Chemical reaction-transport model of oxidized diethylzinc based on quantum mechanics and computational fluid dynamics approaches

Abstract

We developed and studied a chemical reaction-transport model for the production of zinc oxide (ZnO) with diethylzinc (DEZn) and oxygen (O₂). It was confirmed that a large number of ZnO particles were generated during the growth process by testing the internal particles of the cavity by X-ray diffraction. The formation of Zn₃O₃ in the gas phase reaction was simulated using density functional theory, and the effect of nucleation and formation of nanoparticles on the growth of the films was revealed. We also speculate that the adsorption of Zn-containing gas on the wall is the main route by which a ZnO film is formed. The mechanism calculated by quantum chemistry was applied in computational fluid dynamics (CFD) simulations using Fluent14.0 software, and the concentration distribution and gas reaction path of the reaction chamber were calculated and analyzed.
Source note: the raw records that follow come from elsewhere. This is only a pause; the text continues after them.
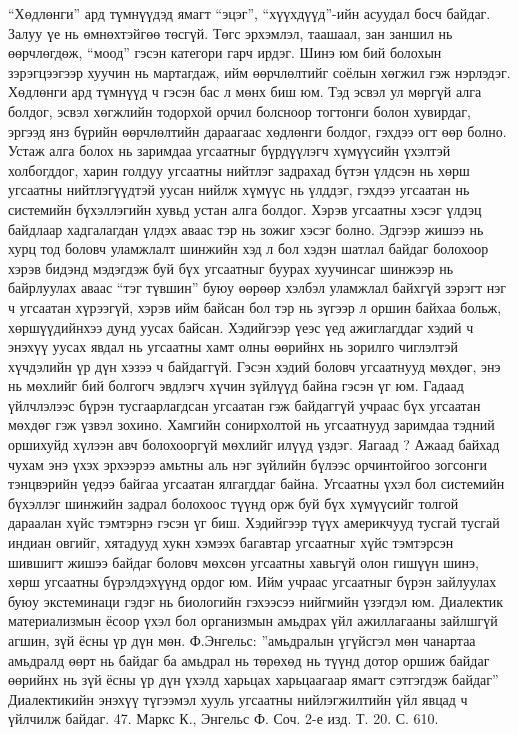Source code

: “Хөдлөнги” ард түмнүүдэд ямагт “эцэг”, “хүүхдүүд”-ийн асуудал босч байдаг. Залуу үе нь өмнөхтэйгөө төсгүй. Төгс эрхэмлэл, таашаал, зан заншил нь өөрчлөгдөж, “моод” гэсэн категори гарч ирдэг. Шинэ юм бий болохын зэрэгцээгээр хуучин нь мартагдаж, ийм өөрчлөлтийг соёлын хөгжил гэж нэрлэдэг.
Хөдлөнги ард түмнүүд ч гэсэн бас л мөнх биш юм. Тэд эсвэл ул мөргүй алга болдог, эсвэл хөгжлийн тодорхой орчил болсноор тогтонги болон хувирдаг, эргээд янз бүрийн өөрчлөлтийн дараагаас хөдлөнги болдог, гэхдээ огт өөр болно. Устаж алга болох нь заримдаа угсаатныг бүрдүүлэгч хүмүүсийн үхэлтэй холбогддог, харин голдуу угсаатны нийтлэг задрахад бүтэн үлдсэн нь хөрш угсаатны нийтлэгүүдтэй уусан нийлж хүмүүс нь үлддэг, гэхдээ угсаатан нь системийн бүхэллэгийн хувьд устан алга болдог. Хэрэв угсаатны хэсэг үлдэц байдлаар хадгалагдан үлдэх аваас тэр нь зожиг хэсэг болно.
Эдгээр жишээ нь хурц тод боловч уламжлалт шинжийн хэд л бол хэдэн шатлал байдаг болохоор хэрэв бидэнд мэдэгдэж буй бүх угсаатныг буурах хуучинсаг шинжээр нь байрлуулах аваас “тэг түвшин” буюу өөрөөр хэлбэл уламжлал байхгүй зэрэгт нэг ч угсаатан хүрээгүй, хэрэв ийм байсан бол тэр нь зүгээр л оршин байхаа больж, хөршүүдийнхээ дунд уусах байсан. Хэдийгээр үеэс үед ажиглагддаг хэдий ч энэхүү уусах явдал нь угсаатны хамт олны өөрийнх нь зорилго чиглэлтэй хүчдэлийн үр дүн хэзээ ч байдаггүй. Гэсэн хэдий боловч угсаатнууд мөхдөг, энэ нь мөхлийг бий болгогч эвдлэгч хүчин зүйлүүд байна гэсэн үг юм. Гадаад үйлчлэлээс бүрэн тусгаарлагдсан угсаатан гэж байдаггүй учраас бүх угсаатан мөхдөг гэж үзвэл зохино. Хамгийн сонирхолтой нь угсаатнууд заримдаа тэдний оршихуйд хүлээн авч болохооргүй мөхлийг илүүд үздэг. Яагаад ?
Ажаад байхад чухам энэ үхэх эрхээрээ амьтны аль нэг зүйлийн бүлээс орчинтойгоо зогсонги тэнцвэрийн үедээ байгаа угсаатан ялгагддаг байна. Угсаатны үхэл бол системийн бүхэллэг шинжийн задрал болохоос түүнд орж буй бүх хүмүүсийг толгой дараалан хүйс тэмтэрнэ гэсэн үг биш. Хэдийгээр түүх америкчууд тусгай тусгай индиан овгийг, хятадууд хукн хэмээх багавтар угсаатныг хүйс тэмтэрсэн шившигт жишээ байдаг боловч мөхсөн угсаатны хавьгүй олон гишүүн шинэ, хөрш угсаатны бүрэлдэхүүнд ордог юм. Ийм учраас угсаатныг бүрэн зайлуулах буюу экстеминаци гэдэг нь биологийн гэхээсээ нийгмийн үзэгдэл юм.
Диалектик материализмын ёсоор үхэл бол организмын амьдрах үйл ажиллагааны зайлшгүй агшин, зүй ёсны үр дүн мөн. Ф.Энгельс: ”амьдралын үгүйсгэл мөн чанартаа амьдралд өөрт нь байдаг ба амьдрал нь төрөхөд нь түүнд дотор оршиж байдаг өөрийнх нь зүй ёсны үр дүн үхэлд харьцах харьцаагаар ямагт сэтгэгдэж байдаг” Диалектикийн энэхүү түгээмэл хууль угсаатны нийлэгжилтийн үйл явцад ч үйлчилж байдаг. 47. Маркс К., Энгельс Ф. Соч. 2-е изд. Т. 20. С. 610.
Finally, a 9 gas phase reaction model and an 8 surface reaction model were established. Together with the transport model, a complete chemical reaction-transport reaction model was constructed for the ZnO-MOCVD cavity. The validity of the model was verified, and the optimum temperature range of DEZn and oxygen-stabilized growth of ZnO films was determined to be 673-873 K. Using the results of the chemical reaction transport model, the geometry and operation parameters of the reactor can be optimized to improve the characteristics of the epitaxial layer.

Fig. 1. Nanoparticles in the ZnO–MOCVD reaction chamber and the XRD spectra of the ZnO particles.

Fig. 2. (a) Different reaction paths for oxygen to attack on DEZn and their corresponding (b) energy barriers scenarios.

Fig. 3. The potential energy surface (PES) profile of the favourable reaction paths for the reaction Zn(C₂H₅)₂ + 3O₂ → Zn(OH)₂ + 2C₂H₄. Energies are in kcal mol⁻¹ and distances are in angstrom. The reaction paths on triplet and singlet PES are illustrated in blue and red line respectively. The spin conversion point is illustrated in green line and denoted as CP.

Fig. 4. The potential energy surface (PES) profile of zinc hydroxide dehydration computed at B3LYP/6-311G(d) (black) and CCSD(T)/6-311+G(d,p) (red) levels of theory. The relative electronic energies are given in kcal mol⁻¹ while the bond lengths are given in angstrom.

Fig. 5. (a) Simulation model diagram of ZnO–MOCVD reaction chamber (b) two-dimensional flow diagram.

Fig. 6. (a) Normalization results of CFD simulations (b) Arrhenius plots of the growth rate versus reciprocal temperature in literature.

Fig. 7. Temperatures and mass fractions of the main component along the chamber radius.

Fig. 8. Schematic illustration of the chemical reactions in the vapor phase in the MOCVD chamber.